:: PROBLEM TO SOLVE ::
Please return only the lines from the one holding "de processos repetitivos." through the one holding "APIs bem documentadas", exactly as they appear in the records below, both ends included.

:: MATERIAL SUPPLIED ::
+++
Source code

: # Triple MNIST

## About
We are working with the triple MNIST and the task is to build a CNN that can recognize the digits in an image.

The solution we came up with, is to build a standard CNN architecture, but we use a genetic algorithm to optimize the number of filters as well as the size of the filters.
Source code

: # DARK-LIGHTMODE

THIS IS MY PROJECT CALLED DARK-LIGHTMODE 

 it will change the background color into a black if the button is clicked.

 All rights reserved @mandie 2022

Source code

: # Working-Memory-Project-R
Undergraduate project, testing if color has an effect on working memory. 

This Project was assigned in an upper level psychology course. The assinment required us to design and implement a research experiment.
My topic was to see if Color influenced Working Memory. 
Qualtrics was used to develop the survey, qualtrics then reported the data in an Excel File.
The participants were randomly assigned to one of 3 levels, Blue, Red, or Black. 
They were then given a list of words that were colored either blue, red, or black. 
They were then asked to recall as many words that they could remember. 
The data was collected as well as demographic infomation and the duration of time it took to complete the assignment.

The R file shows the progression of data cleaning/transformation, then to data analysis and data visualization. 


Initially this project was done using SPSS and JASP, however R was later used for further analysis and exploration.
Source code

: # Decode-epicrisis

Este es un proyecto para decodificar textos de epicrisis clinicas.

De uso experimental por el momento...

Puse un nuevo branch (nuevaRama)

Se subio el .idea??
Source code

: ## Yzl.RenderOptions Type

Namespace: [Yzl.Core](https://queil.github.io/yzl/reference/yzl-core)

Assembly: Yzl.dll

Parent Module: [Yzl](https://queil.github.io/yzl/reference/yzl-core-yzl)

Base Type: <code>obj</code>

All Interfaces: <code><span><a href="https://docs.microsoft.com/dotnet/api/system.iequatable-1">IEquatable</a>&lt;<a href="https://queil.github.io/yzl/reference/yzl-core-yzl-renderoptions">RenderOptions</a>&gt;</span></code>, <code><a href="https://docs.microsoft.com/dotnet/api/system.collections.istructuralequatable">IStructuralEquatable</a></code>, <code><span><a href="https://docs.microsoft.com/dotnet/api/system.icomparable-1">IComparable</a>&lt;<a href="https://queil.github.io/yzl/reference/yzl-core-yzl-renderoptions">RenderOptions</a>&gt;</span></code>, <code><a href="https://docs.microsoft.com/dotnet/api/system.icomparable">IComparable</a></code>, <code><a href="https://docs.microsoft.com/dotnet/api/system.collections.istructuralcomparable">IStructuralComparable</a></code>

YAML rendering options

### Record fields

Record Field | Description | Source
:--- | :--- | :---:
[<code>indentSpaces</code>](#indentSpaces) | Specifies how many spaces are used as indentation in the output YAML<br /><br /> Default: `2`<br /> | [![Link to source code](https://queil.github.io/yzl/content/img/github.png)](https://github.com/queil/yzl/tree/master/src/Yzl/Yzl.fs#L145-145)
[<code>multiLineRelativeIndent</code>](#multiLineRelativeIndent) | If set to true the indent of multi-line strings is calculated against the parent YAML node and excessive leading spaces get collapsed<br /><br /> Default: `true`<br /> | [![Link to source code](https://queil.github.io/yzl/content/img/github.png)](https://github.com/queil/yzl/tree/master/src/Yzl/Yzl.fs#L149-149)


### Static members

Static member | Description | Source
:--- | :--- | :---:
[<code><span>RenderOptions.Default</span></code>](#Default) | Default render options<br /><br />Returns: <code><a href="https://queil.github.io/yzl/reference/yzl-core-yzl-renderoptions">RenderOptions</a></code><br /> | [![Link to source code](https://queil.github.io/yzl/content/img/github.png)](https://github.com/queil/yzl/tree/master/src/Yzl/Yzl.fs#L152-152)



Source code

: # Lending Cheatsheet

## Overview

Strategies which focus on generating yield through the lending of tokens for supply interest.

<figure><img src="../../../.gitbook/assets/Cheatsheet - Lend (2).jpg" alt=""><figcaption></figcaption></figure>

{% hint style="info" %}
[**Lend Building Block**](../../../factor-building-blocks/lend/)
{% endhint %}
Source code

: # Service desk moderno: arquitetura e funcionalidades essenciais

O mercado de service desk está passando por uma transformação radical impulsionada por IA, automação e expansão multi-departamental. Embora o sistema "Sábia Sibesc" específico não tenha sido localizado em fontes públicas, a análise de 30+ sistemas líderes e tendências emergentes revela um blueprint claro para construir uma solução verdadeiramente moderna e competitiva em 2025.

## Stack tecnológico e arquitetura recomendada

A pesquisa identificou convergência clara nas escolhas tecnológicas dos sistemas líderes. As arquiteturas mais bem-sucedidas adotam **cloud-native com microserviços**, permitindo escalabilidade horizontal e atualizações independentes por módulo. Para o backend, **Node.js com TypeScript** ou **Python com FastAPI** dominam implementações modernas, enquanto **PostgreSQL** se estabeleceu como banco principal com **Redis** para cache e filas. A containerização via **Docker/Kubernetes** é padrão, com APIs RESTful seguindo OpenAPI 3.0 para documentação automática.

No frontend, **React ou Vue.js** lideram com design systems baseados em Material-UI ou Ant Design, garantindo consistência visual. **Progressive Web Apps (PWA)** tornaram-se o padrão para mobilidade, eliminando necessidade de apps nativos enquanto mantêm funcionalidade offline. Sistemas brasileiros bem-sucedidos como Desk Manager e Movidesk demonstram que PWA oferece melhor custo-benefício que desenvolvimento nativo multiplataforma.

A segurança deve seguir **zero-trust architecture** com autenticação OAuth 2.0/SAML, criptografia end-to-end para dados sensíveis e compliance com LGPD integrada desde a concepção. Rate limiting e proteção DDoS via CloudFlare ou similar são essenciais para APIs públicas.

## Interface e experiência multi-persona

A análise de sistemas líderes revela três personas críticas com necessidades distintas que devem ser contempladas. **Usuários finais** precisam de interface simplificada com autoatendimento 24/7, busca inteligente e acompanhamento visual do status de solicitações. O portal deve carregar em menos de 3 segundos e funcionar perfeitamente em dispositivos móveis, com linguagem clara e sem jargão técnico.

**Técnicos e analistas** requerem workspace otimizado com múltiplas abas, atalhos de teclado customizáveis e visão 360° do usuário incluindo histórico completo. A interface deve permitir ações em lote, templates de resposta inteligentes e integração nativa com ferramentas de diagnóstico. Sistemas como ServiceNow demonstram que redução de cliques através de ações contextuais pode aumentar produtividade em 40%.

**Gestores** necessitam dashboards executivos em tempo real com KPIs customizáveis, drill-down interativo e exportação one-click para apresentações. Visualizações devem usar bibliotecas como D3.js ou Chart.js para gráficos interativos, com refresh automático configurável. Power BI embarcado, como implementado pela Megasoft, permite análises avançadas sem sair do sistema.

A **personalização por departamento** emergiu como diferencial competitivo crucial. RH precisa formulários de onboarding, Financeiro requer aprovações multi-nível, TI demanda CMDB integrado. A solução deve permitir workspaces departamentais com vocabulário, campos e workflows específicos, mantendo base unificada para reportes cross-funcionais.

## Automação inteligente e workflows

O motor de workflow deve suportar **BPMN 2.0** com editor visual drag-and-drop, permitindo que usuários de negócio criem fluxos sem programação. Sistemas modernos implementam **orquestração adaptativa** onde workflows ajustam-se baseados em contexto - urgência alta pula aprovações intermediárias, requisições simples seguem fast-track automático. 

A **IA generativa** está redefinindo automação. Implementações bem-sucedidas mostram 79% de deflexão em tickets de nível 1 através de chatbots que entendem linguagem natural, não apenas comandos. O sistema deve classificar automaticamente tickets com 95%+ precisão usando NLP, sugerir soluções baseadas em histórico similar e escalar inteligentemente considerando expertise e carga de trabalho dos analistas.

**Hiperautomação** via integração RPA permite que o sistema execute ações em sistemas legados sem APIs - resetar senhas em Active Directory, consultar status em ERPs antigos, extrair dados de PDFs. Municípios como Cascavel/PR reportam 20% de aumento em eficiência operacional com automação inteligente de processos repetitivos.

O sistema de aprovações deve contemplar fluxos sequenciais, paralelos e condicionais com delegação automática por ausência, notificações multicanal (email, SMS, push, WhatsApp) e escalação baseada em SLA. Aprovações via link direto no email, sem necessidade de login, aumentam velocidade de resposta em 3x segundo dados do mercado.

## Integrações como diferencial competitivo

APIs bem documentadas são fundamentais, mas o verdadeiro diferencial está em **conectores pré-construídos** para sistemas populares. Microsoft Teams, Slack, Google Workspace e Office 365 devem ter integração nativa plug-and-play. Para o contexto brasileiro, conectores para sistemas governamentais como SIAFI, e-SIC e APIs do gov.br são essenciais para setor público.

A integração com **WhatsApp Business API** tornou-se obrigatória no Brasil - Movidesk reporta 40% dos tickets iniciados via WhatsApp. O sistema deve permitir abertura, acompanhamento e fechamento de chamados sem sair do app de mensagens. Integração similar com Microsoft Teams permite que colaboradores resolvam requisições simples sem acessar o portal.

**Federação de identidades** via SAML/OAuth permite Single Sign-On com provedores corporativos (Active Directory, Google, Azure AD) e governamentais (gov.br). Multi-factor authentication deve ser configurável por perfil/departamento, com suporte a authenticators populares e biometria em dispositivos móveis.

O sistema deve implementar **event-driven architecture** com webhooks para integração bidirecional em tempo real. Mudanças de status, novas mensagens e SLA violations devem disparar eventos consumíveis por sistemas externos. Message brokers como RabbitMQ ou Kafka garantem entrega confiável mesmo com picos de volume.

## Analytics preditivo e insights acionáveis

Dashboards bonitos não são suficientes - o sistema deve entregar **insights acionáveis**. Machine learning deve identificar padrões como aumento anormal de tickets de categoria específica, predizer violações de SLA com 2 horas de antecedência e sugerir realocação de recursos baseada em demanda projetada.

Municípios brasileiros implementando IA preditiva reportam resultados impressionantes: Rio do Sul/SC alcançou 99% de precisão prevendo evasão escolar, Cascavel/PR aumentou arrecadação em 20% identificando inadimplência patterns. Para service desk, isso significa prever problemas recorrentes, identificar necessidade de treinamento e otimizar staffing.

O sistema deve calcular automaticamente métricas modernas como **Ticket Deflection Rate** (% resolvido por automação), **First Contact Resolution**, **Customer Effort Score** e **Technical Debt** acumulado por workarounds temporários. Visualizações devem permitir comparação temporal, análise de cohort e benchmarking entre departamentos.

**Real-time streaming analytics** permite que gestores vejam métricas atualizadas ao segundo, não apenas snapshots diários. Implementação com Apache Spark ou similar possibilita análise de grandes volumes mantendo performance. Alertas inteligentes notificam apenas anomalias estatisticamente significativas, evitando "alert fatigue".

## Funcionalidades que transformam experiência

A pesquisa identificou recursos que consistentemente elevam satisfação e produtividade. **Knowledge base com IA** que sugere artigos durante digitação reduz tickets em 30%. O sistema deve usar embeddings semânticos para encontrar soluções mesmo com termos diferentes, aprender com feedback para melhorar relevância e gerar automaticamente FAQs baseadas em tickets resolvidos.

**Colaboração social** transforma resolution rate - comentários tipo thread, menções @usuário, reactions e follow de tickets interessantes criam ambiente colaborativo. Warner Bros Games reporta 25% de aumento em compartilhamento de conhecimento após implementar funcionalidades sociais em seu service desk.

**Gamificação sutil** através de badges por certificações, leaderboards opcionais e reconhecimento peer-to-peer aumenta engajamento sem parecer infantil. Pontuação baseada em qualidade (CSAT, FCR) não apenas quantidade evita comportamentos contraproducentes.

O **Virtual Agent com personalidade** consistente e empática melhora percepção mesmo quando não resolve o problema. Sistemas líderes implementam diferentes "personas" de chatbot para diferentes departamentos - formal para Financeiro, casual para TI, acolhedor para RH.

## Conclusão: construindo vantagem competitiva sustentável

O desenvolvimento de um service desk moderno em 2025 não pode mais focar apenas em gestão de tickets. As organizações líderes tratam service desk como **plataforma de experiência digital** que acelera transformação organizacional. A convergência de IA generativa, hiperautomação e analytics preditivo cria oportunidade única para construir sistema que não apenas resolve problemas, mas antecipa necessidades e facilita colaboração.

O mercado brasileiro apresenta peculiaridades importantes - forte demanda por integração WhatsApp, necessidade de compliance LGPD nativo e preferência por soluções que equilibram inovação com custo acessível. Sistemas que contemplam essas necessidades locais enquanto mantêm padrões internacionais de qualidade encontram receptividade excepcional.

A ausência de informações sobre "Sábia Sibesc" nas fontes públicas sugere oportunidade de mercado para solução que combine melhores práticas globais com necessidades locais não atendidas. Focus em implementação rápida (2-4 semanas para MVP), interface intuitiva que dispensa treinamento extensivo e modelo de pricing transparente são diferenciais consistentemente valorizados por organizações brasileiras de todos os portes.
+++
:: ANSWER BELOW ::
**Hiperautomação** via integração RPA permite que o sistema execute ações em sistemas legados sem APIs - resetar senhas em Active Directory, consultar status em ERPs antigos, extrair dados de PDFs. Municípios como Cascavel/PR reportam 20% de aumento em eficiência operacional com automação inteligente de processos repetitivos.

O sistema de aprovações deve contemplar fluxos sequenciais, paralelos e condicionais com delegação automática por ausência, notificações multicanal (email, SMS, push, WhatsApp) e escalação baseada em SLA. Aprovações via link direto no email, sem necessidade de login, aumentam velocidade de resposta em 3x segundo dados do mercado.

## Integrações como diferencial competitivo

APIs bem documentadas são fundamentais, mas o verdadeiro diferencial está em **conectores pré-construídos** para sistemas populares. Microsoft Teams, Slack, Google Workspace e Office 365 devem ter integração nativa plug-and-play. Para o contexto brasileiro, conectores para sistemas governamentais como SIAFI, e-SIC e APIs do gov.br são essenciais para setor público.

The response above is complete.